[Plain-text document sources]
###
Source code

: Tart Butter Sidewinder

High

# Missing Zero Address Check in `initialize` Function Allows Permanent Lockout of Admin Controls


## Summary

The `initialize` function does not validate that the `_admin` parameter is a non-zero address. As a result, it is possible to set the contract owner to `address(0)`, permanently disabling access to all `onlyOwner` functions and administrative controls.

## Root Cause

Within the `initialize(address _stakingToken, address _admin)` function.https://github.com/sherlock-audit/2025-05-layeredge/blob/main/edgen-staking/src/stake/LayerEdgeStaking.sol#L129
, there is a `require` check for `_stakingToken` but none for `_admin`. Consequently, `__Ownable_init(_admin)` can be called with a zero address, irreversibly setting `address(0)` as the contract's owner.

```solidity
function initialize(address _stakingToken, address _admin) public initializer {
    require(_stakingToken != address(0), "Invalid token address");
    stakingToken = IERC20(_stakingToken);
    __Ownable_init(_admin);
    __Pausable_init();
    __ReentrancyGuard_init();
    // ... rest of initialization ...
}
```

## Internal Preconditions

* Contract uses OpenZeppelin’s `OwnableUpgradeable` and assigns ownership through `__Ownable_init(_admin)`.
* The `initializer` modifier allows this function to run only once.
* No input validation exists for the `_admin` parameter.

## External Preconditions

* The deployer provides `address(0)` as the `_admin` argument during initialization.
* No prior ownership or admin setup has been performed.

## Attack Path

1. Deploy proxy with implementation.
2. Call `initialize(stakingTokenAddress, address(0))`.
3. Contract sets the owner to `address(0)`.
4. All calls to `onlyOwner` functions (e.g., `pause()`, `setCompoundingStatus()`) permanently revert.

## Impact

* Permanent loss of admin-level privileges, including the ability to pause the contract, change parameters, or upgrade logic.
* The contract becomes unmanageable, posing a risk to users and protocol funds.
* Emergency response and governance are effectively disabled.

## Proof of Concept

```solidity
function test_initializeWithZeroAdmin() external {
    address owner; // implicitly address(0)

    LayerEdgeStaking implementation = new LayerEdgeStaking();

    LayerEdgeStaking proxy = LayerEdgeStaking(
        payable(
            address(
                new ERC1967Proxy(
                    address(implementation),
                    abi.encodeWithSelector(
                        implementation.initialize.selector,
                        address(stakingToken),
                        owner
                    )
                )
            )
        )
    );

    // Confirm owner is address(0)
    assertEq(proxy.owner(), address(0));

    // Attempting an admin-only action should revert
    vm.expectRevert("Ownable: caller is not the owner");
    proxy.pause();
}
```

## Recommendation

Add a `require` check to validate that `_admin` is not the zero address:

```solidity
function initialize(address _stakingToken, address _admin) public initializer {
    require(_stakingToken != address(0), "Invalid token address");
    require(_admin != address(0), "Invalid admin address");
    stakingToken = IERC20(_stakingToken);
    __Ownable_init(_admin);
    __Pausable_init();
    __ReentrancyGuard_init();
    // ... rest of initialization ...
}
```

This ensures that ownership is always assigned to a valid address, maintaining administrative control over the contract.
###
* YOUR TASK *
Go through the entries and copy every line that has "validate".

* THE ANSWER *
The `initialize` function does not validate that the `_admin` parameter is a non-zero address. As a result, it is possible to set the contract owner to `address(0)`, permanently disabling access to all `onlyOwner` functions and administrative controls.
Add a `require` check to validate that `_admin` is not the zero address:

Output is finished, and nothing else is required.